Exercise
From the listing below, copy only the lines running from the line that contains "without power save." to the line that contains "After the conversion, place", both included.

Task data: Begin

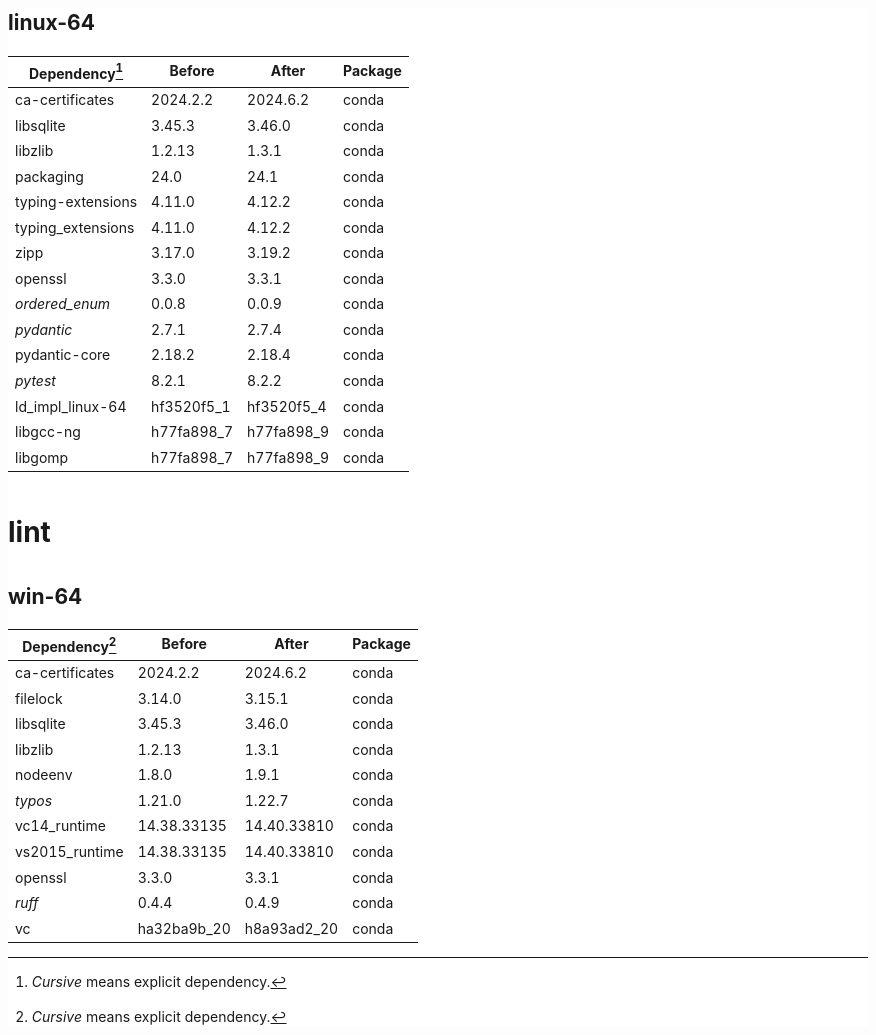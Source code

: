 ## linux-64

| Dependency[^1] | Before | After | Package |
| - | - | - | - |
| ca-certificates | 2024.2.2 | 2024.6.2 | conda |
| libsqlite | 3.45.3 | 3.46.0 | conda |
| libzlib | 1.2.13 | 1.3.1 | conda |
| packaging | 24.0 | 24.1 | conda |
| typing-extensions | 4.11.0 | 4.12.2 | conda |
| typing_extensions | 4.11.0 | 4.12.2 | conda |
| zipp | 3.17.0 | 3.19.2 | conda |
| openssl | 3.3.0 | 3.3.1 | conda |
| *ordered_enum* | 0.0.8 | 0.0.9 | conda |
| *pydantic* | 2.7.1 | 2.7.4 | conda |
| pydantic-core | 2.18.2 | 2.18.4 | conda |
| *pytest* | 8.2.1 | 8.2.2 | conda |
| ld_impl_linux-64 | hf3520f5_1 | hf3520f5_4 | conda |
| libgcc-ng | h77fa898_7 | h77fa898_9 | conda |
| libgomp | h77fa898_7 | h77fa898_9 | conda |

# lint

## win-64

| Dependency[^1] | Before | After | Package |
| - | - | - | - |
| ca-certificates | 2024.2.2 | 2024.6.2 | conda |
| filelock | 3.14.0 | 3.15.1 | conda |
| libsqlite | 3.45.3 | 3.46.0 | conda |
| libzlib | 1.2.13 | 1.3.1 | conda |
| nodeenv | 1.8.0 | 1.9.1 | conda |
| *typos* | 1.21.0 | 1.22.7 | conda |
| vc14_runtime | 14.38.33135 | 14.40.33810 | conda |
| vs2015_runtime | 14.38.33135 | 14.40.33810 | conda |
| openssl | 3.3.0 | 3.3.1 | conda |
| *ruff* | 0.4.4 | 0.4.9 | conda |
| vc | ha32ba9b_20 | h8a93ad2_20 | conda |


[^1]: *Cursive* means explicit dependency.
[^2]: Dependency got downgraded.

Task data: End
Task data: Begin

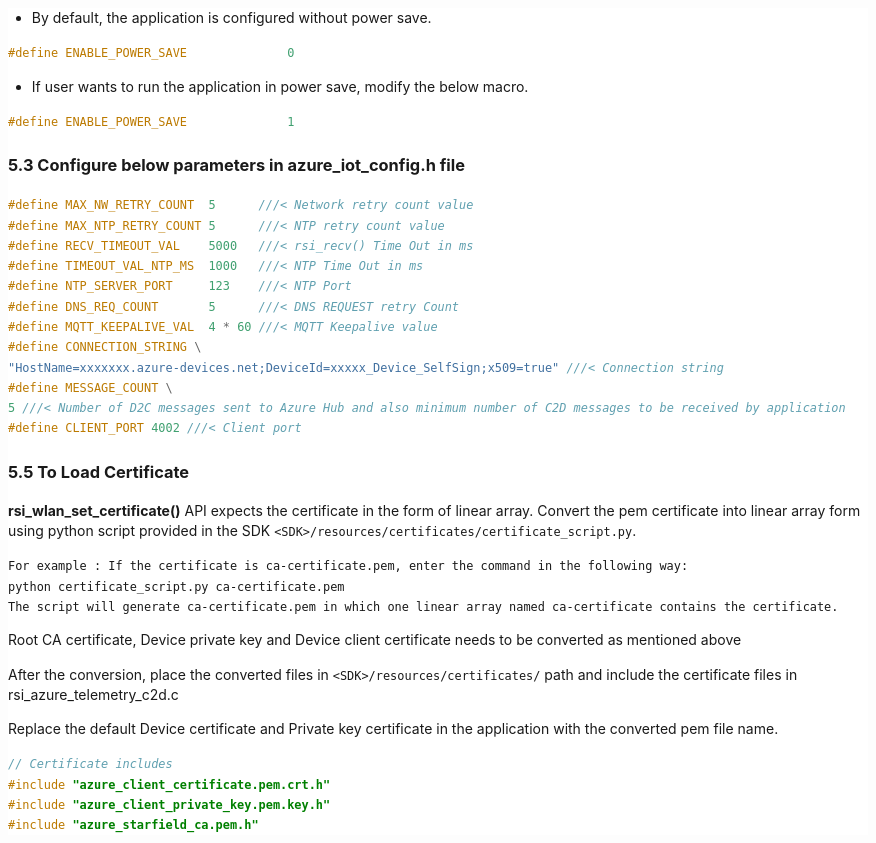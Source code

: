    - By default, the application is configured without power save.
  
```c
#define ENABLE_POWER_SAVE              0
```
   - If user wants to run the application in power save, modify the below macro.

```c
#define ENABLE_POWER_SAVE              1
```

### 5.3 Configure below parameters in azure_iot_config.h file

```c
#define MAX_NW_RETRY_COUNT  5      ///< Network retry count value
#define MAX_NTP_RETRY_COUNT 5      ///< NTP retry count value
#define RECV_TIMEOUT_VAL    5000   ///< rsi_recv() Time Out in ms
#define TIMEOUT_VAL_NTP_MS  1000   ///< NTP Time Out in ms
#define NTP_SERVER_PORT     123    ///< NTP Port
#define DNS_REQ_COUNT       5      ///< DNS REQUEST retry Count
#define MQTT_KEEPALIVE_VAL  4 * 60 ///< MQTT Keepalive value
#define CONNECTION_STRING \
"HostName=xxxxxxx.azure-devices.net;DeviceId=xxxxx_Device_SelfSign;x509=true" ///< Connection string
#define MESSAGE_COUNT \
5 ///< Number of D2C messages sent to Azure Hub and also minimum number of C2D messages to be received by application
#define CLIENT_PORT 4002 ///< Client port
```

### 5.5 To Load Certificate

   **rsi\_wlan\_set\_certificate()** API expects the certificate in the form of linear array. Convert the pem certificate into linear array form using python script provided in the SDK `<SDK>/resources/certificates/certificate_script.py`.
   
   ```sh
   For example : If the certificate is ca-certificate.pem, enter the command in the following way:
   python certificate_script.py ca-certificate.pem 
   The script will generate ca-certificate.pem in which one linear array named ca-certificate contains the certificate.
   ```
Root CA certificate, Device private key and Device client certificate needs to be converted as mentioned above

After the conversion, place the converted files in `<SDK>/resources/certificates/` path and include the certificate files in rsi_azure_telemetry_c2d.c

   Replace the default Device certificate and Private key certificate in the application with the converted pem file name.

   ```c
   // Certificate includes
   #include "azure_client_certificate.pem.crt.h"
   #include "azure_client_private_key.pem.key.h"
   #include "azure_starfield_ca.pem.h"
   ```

Task data: End

Task response
:    - By default, the application is configured without power save.
  
```c
#define ENABLE_POWER_SAVE              0
```
   - If user wants to run the application in power save, modify the below macro.

```c
#define ENABLE_POWER_SAVE              1
```

### 5.3 Configure below parameters in azure_iot_config.h file

```c
#define MAX_NW_RETRY_COUNT  5      ///< Network retry count value
#define MAX_NTP_RETRY_COUNT 5      ///< NTP retry count value
#define RECV_TIMEOUT_VAL    5000   ///< rsi_recv() Time Out in ms
#define TIMEOUT_VAL_NTP_MS  1000   ///< NTP Time Out in ms
#define NTP_SERVER_PORT     123    ///< NTP Port
#define DNS_REQ_COUNT       5      ///< DNS REQUEST retry Count
#define MQTT_KEEPALIVE_VAL  4 * 60 ///< MQTT Keepalive value
#define CONNECTION_STRING \
"HostName=xxxxxxx.azure-devices.net;DeviceId=xxxxx_Device_SelfSign;x509=true" ///< Connection string
#define MESSAGE_COUNT \
5 ///< Number of D2C messages sent to Azure Hub and also minimum number of C2D messages to be received by application
#define CLIENT_PORT 4002 ///< Client port
```

### 5.5 To Load Certificate

   **rsi\_wlan\_set\_certificate()** API expects the certificate in the form of linear array. Convert the pem certificate into linear array form using python script provided in the SDK `<SDK>/resources/certificates/certificate_script.py`.
   
   ```sh
   For example : If the certificate is ca-certificate.pem, enter the command in the following way:
   python certificate_script.py ca-certificate.pem 
   The script will generate ca-certificate.pem in which one linear array named ca-certificate contains the certificate.
   ```
Root CA certificate, Device private key and Device client certificate needs to be converted as mentioned above

After the conversion, place the converted files in `<SDK>/resources/certificates/` path and include the certificate files in rsi_azure_telemetry_c2d.c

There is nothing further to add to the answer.